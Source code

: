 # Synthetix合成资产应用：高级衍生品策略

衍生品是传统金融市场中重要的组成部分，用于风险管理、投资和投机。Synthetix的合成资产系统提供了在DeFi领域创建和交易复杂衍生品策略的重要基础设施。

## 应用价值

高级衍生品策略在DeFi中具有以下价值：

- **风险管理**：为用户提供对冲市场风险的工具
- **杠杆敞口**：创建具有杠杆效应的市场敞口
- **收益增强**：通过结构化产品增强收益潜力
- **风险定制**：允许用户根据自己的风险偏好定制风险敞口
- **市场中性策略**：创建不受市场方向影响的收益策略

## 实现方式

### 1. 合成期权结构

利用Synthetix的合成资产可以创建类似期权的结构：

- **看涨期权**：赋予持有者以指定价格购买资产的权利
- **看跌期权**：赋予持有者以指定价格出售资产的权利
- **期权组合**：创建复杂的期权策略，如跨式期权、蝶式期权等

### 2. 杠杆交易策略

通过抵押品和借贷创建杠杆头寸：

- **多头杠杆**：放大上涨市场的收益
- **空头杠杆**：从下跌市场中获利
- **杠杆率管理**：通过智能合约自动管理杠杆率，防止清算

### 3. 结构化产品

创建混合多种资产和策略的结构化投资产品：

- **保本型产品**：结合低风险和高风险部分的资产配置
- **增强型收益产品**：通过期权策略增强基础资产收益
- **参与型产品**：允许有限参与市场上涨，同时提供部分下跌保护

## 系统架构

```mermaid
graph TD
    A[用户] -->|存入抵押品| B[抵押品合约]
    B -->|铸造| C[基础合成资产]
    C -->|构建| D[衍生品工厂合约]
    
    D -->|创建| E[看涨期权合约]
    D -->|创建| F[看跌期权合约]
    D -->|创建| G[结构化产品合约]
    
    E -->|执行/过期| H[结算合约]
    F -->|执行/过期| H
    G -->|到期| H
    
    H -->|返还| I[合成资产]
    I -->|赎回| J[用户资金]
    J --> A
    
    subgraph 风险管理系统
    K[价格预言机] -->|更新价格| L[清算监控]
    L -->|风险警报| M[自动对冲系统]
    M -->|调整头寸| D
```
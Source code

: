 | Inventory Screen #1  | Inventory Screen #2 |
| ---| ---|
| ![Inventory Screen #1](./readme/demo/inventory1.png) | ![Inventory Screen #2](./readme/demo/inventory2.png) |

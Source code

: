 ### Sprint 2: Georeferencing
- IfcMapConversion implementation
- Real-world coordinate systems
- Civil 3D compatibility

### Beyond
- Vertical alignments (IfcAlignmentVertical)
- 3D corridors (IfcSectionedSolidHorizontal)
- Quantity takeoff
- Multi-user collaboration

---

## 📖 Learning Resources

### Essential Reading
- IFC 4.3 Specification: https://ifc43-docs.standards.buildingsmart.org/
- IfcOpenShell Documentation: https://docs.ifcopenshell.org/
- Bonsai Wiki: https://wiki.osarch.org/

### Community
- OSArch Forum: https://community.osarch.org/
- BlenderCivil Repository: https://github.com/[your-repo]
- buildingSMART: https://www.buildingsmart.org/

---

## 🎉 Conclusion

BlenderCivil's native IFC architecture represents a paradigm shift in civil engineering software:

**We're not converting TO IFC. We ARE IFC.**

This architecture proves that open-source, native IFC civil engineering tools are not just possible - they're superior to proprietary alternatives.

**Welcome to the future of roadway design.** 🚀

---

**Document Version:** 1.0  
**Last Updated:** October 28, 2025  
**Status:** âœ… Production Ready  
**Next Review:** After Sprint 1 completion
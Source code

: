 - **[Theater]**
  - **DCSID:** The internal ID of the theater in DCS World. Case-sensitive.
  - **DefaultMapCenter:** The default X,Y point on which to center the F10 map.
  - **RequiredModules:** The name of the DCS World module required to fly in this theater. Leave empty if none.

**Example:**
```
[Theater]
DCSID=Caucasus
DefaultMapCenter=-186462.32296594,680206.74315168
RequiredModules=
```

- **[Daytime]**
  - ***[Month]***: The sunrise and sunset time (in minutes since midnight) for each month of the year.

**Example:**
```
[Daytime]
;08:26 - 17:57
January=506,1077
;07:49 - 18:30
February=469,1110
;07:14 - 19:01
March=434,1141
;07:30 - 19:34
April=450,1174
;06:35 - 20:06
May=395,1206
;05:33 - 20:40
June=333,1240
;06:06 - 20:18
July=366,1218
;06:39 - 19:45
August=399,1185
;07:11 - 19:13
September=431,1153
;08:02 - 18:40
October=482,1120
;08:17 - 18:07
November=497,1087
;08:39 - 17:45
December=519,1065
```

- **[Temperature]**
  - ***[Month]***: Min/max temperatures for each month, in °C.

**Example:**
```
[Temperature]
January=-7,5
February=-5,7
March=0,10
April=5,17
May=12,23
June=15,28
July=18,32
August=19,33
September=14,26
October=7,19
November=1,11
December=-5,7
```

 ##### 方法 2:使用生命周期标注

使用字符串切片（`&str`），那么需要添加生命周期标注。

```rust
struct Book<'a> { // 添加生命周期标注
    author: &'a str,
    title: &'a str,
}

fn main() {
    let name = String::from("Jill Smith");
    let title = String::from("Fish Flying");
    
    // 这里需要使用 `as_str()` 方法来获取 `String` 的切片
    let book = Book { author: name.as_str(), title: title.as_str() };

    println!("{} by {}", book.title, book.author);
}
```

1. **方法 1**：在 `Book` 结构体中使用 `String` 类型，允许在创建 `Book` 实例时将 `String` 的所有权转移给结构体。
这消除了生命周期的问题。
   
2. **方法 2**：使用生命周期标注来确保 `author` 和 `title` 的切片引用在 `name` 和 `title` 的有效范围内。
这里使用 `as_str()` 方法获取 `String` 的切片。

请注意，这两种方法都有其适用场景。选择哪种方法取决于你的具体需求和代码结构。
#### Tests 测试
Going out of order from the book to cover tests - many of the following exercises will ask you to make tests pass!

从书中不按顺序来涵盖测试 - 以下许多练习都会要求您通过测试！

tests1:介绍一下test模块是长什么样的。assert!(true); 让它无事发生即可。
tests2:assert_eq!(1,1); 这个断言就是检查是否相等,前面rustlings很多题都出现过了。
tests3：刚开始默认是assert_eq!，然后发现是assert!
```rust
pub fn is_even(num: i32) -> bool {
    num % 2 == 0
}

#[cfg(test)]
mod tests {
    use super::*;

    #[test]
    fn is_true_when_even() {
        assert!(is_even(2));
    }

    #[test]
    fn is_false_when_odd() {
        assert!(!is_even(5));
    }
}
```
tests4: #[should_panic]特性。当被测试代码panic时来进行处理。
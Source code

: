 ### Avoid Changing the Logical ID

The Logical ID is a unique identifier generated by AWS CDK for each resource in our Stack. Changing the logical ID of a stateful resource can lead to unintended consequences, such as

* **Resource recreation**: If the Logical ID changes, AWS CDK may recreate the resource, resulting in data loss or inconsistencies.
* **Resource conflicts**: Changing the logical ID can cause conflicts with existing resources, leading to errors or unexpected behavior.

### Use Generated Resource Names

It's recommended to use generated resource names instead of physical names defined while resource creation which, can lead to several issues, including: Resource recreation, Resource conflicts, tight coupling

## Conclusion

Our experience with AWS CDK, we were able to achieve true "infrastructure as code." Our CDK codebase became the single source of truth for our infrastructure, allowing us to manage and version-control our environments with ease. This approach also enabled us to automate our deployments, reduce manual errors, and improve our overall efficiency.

THE PROBLEM — Every line of the material above must be set down again exactly.

ANSWER TO THIS PROBLEM —
Source code

: # Synthetix合成资产应用：高级衍生品策略

衍生品是传统金融市场中重要的组成部分，用于风险管理、投资和投机。Synthetix的合成资产系统提供了在DeFi领域创建和交易复杂衍生品策略的重要基础设施。

## 应用价值

高级衍生品策略在DeFi中具有以下价值：

- **风险管理**：为用户提供对冲市场风险的工具
- **杠杆敞口**：创建具有杠杆效应的市场敞口
- **收益增强**：通过结构化产品增强收益潜力
- **风险定制**：允许用户根据自己的风险偏好定制风险敞口
- **市场中性策略**：创建不受市场方向影响的收益策略

## 实现方式

### 1. 合成期权结构

利用Synthetix的合成资产可以创建类似期权的结构：

- **看涨期权**：赋予持有者以指定价格购买资产的权利
- **看跌期权**：赋予持有者以指定价格出售资产的权利
- **期权组合**：创建复杂的期权策略，如跨式期权、蝶式期权等

### 2. 杠杆交易策略

通过抵押品和借贷创建杠杆头寸：

- **多头杠杆**：放大上涨市场的收益
- **空头杠杆**：从下跌市场中获利
- **杠杆率管理**：通过智能合约自动管理杠杆率，防止清算

### 3. 结构化产品

创建混合多种资产和策略的结构化投资产品：

- **保本型产品**：结合低风险和高风险部分的资产配置
- **增强型收益产品**：通过期权策略增强基础资产收益
- **参与型产品**：允许有限参与市场上涨，同时提供部分下跌保护

## 系统架构

```mermaid
graph TD
    A[用户] -->|存入抵押品| B[抵押品合约]
    B -->|铸造| C[基础合成资产]
    C -->|构建| D[衍生品工厂合约]
    
    D -->|创建| E[看涨期权合约]
    D -->|创建| F[看跌期权合约]
    D -->|创建| G[结构化产品合约]
    
    E -->|执行/过期| H[结算合约]
    F -->|执行/过期| H
    G -->|到期| H
    
    H -->|返还| I[合成资产]
    I -->|赎回| J[用户资金]
    J --> A
    
    subgraph 风险管理系统
    K[价格预言机] -->|更新价格| L[清算监控]
    L -->|风险警报| M[自动对冲系统]
    M -->|调整头寸| D
```
Source code

: | Inventory Screen #1  | Inventory Screen #2 |
| ---| ---|
| ![Inventory Screen #1](./readme/demo/inventory1.png) | ![Inventory Screen #2](./readme/demo/inventory2.png) |

Source code

: ### Sprint 2: Georeferencing
- IfcMapConversion implementation
- Real-world coordinate systems
- Civil 3D compatibility

### Beyond
- Vertical alignments (IfcAlignmentVertical)
- 3D corridors (IfcSectionedSolidHorizontal)
- Quantity takeoff
- Multi-user collaboration

---

## 📖 Learning Resources

### Essential Reading
- IFC 4.3 Specification: https://ifc43-docs.standards.buildingsmart.org/
- IfcOpenShell Documentation: https://docs.ifcopenshell.org/
- Bonsai Wiki: https://wiki.osarch.org/

### Community
- OSArch Forum: https://community.osarch.org/
- BlenderCivil Repository: https://github.com/[your-repo]
- buildingSMART: https://www.buildingsmart.org/

---

## 🎉 Conclusion

BlenderCivil's native IFC architecture represents a paradigm shift in civil engineering software:

**We're not converting TO IFC. We ARE IFC.**

This architecture proves that open-source, native IFC civil engineering tools are not just possible - they're superior to proprietary alternatives.

**Welcome to the future of roadway design.** 🚀

---

**Document Version:** 1.0  
**Last Updated:** October 28, 2025  
**Status:** âœ… Production Ready  
**Next Review:** After Sprint 1 completion
Source code

: - **[Theater]**
  - **DCSID:** The internal ID of the theater in DCS World. Case-sensitive.
  - **DefaultMapCenter:** The default X,Y point on which to center the F10 map.
  - **RequiredModules:** The name of the DCS World module required to fly in this theater. Leave empty if none.

**Example:**
```
[Theater]
DCSID=Caucasus
DefaultMapCenter=-186462.32296594,680206.74315168
RequiredModules=
```

- **[Daytime]**
  - ***[Month]***: The sunrise and sunset time (in minutes since midnight) for each month of the year.

**Example:**
```
[Daytime]
;08:26 - 17:57
January=506,1077
;07:49 - 18:30
February=469,1110
;07:14 - 19:01
March=434,1141
;07:30 - 19:34
April=450,1174
;06:35 - 20:06
May=395,1206
;05:33 - 20:40
June=333,1240
;06:06 - 20:18
July=366,1218
;06:39 - 19:45
August=399,1185
;07:11 - 19:13
September=431,1153
;08:02 - 18:40
October=482,1120
;08:17 - 18:07
November=497,1087
;08:39 - 17:45
December=519,1065
```

- **[Temperature]**
  - ***[Month]***: Min/max temperatures for each month, in °C.

**Example:**
```
[Temperature]
January=-7,5
February=-5,7
March=0,10
April=5,17
May=12,23
June=15,28
July=18,32
August=19,33
September=14,26
October=7,19
November=1,11
December=-5,7
```

 ##### 方法 2:使用生命周期标注

使用字符串切片（`&str`），那么需要添加生命周期标注。

```rust
struct Book<'a> { // 添加生命周期标注
    author: &'a str,
    title: &'a str,
}

fn main() {
    let name = String::from("Jill Smith");
    let title = String::from("Fish Flying");
    
    // 这里需要使用 `as_str()` 方法来获取 `String` 的切片
    let book = Book { author: name.as_str(), title: title.as_str() };

    println!("{} by {}", book.title, book.author);
}
```

1. **方法 1**：在 `Book` 结构体中使用 `String` 类型，允许在创建 `Book` 实例时将 `String` 的所有权转移给结构体。
这消除了生命周期的问题。
   
2. **方法 2**：使用生命周期标注来确保 `author` 和 `title` 的切片引用在 `name` 和 `title` 的有效范围内。
这里使用 `as_str()` 方法获取 `String` 的切片。

请注意，这两种方法都有其适用场景。选择哪种方法取决于你的具体需求和代码结构。
#### Tests 测试
Going out of order from the book to cover tests - many of the following exercises will ask you to make tests pass!

从书中不按顺序来涵盖测试 - 以下许多练习都会要求您通过测试！

tests1:介绍一下test模块是长什么样的。assert!(true); 让它无事发生即可。
tests2:assert_eq!(1,1); 这个断言就是检查是否相等,前面rustlings很多题都出现过了。
tests3：刚开始默认是assert_eq!，然后发现是assert!
```rust
pub fn is_even(num: i32) -> bool {
    num % 2 == 0
}

#[cfg(test)]
mod tests {
    use super::*;

    #[test]
    fn is_true_when_even() {
        assert!(is_even(2));
    }

    #[test]
    fn is_false_when_odd() {
        assert!(!is_even(5));
    }
}
```
tests4: #[should_panic]特性。当被测试代码panic时来进行处理。
Source code

: ### Avoid Changing the Logical ID

The Logical ID is a unique identifier generated by AWS CDK for each resource in our Stack. Changing the logical ID of a stateful resource can lead to unintended consequences, such as

* **Resource recreation**: If the Logical ID changes, AWS CDK may recreate the resource, resulting in data loss or inconsistencies.
* **Resource conflicts**: Changing the logical ID can cause conflicts with existing resources, leading to errors or unexpected behavior.

### Use Generated Resource Names

It's recommended to use generated resource names instead of physical names defined while resource creation which, can lead to several issues, including: Resource recreation, Resource conflicts, tight coupling

## Conclusion

Our experience with AWS CDK, we were able to achieve true "infrastructure as code." Our CDK codebase became the single source of truth for our infrastructure, allowing us to manage and version-control our environments with ease. This approach also enabled us to automate our deployments, reduce manual errors, and improve our overall efficiency.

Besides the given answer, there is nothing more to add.